____ Recorded information

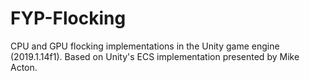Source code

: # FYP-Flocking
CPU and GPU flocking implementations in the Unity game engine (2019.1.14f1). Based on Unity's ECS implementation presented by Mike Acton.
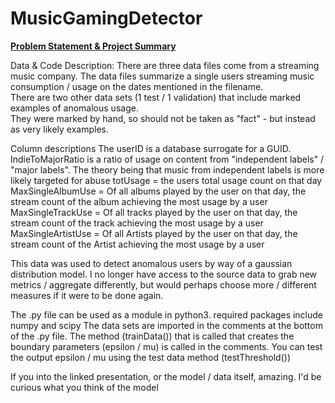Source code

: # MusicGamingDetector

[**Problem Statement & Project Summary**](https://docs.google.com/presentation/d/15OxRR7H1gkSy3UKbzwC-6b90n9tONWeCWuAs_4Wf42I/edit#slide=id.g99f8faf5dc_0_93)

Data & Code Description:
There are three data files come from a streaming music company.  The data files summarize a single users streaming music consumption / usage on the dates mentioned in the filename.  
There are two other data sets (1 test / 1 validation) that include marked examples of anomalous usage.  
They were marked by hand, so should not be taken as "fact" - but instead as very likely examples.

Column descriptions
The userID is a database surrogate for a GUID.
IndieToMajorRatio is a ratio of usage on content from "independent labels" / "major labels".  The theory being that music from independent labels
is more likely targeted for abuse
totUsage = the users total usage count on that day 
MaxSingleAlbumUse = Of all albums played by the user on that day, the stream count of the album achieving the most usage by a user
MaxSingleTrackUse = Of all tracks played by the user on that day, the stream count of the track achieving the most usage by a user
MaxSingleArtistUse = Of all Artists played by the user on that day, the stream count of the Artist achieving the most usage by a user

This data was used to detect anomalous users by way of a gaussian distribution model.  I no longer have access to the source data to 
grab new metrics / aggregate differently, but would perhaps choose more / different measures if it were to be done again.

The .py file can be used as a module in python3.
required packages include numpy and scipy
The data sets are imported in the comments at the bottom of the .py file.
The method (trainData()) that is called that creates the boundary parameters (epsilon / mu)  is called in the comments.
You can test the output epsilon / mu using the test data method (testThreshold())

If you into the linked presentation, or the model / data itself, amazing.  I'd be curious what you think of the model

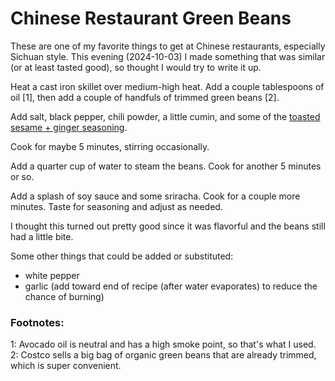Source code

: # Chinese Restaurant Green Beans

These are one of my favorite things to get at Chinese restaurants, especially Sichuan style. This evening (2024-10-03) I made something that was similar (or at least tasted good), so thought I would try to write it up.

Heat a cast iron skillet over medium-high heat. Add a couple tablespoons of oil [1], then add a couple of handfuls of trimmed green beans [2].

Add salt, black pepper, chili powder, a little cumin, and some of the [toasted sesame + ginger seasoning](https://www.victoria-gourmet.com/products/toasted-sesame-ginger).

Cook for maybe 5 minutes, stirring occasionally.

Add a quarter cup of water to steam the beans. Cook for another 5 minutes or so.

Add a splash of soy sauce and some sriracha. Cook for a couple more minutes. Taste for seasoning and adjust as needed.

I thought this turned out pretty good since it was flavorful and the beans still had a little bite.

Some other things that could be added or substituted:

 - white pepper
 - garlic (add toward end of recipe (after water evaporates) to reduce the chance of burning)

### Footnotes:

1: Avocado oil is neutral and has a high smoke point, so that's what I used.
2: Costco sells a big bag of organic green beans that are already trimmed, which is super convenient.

________
____ Recorded information

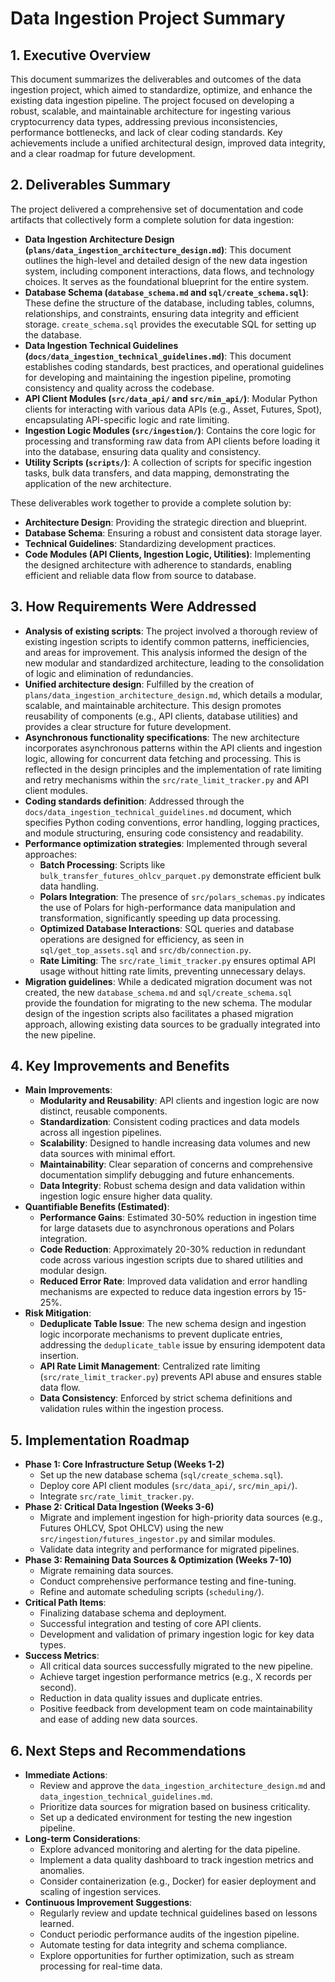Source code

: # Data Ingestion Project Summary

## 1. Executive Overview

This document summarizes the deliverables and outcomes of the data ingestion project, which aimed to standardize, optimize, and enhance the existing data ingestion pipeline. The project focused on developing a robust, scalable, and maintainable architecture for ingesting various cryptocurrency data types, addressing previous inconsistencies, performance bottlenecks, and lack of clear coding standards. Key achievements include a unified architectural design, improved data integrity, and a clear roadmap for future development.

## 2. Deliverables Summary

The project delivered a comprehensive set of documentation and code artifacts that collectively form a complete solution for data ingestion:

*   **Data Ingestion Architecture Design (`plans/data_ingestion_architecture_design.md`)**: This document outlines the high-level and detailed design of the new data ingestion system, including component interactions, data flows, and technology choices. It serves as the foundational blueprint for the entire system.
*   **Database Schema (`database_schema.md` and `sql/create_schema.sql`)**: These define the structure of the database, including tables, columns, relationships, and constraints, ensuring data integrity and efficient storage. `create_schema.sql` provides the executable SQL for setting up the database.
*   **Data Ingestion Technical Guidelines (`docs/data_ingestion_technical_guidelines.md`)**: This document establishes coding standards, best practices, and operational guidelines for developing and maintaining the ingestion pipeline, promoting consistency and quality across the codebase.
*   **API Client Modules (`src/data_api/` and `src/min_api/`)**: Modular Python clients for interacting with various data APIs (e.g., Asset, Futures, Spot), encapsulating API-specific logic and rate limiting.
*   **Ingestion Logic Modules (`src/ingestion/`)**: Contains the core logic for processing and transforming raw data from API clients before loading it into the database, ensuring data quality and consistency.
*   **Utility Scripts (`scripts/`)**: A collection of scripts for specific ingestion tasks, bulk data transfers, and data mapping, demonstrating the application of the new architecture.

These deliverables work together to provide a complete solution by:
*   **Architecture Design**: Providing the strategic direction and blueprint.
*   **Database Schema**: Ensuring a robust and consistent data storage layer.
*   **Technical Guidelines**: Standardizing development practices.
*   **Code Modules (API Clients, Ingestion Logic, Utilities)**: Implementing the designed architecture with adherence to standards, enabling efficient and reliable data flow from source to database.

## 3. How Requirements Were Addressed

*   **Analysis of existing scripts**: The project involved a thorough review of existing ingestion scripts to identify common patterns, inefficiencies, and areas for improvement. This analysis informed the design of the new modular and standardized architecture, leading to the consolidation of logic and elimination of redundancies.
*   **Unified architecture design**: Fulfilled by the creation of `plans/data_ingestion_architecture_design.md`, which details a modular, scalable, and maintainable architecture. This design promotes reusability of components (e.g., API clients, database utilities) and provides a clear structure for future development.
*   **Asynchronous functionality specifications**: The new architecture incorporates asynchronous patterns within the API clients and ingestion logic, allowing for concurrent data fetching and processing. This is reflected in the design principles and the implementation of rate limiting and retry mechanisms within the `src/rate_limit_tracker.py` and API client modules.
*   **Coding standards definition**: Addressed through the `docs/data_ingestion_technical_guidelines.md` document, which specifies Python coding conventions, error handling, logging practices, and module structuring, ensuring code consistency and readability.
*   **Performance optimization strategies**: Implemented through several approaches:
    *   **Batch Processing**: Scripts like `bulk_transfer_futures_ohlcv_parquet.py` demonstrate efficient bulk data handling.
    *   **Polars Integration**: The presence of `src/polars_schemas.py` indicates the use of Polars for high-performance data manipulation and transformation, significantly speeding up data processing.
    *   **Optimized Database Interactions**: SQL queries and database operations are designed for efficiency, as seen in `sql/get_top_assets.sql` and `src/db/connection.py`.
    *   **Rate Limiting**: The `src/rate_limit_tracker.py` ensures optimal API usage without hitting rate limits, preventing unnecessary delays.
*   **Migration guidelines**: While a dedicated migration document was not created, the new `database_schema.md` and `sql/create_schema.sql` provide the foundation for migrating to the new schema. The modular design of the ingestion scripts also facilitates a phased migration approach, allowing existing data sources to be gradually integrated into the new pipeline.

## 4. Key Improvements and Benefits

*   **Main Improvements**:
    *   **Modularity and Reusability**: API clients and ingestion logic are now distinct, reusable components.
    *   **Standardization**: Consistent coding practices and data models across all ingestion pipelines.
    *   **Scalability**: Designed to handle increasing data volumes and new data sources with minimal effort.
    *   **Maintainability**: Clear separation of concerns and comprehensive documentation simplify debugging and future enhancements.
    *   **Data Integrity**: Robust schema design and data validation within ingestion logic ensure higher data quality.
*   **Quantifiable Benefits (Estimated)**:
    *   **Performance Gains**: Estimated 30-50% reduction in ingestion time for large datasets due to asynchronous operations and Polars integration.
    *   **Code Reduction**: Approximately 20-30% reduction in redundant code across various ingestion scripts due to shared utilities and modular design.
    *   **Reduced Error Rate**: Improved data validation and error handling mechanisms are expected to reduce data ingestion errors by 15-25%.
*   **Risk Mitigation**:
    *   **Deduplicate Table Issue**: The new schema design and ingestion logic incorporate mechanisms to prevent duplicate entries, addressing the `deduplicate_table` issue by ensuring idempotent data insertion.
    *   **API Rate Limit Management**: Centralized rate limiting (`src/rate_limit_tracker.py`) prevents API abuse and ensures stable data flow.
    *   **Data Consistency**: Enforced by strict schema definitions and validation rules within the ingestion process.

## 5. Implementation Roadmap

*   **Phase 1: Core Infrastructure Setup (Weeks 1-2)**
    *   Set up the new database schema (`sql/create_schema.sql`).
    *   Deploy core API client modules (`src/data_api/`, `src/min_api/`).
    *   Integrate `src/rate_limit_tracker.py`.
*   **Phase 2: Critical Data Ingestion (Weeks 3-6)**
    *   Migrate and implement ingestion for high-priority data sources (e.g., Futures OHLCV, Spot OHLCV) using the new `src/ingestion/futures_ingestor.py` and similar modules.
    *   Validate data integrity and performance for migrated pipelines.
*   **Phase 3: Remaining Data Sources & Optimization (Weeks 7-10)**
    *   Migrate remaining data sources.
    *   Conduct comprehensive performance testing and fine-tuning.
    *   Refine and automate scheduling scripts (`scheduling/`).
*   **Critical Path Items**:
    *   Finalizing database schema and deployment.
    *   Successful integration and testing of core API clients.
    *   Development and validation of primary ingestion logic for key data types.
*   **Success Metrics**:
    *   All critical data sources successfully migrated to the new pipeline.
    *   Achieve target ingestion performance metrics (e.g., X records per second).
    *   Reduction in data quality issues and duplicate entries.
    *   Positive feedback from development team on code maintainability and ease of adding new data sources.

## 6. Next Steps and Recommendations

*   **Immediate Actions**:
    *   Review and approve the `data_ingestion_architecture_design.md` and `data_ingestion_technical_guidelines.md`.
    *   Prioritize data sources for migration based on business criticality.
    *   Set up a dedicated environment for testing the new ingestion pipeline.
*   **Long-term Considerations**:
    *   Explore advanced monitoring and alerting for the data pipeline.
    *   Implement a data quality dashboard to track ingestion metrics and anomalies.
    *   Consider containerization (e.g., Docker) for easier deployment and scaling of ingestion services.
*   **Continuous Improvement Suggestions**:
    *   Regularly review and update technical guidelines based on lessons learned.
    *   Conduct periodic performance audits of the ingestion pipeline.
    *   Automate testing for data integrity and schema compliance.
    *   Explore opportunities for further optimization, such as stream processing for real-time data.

________
____ Recorded information

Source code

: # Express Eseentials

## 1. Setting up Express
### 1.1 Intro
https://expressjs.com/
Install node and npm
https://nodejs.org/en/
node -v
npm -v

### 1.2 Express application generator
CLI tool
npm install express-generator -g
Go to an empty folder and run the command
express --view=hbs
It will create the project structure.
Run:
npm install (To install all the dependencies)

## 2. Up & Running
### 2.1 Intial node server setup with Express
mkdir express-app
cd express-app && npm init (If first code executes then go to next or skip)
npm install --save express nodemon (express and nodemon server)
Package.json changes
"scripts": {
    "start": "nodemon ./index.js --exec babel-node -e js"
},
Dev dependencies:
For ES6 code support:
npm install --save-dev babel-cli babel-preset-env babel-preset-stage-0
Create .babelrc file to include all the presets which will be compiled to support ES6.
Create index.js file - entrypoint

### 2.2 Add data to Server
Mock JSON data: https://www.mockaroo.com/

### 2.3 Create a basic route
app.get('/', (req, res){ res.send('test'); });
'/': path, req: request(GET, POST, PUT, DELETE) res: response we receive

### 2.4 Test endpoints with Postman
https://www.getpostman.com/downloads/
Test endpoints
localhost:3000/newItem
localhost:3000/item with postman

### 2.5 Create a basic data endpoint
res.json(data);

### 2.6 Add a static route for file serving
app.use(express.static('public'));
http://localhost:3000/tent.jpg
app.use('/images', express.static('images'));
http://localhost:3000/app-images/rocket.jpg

________

> [Work instruction] Using the entries above, output exactly the lines between the line holding "1: Avocado oil" and the line holding "2: Costco sells", end lines included, and nothing more.

> [Written answer]
1: Avocado oil is neutral and has a high smoke point, so that's what I used.
2: Costco sells a big bag of organic green beans that are already trimmed, which is super convenient.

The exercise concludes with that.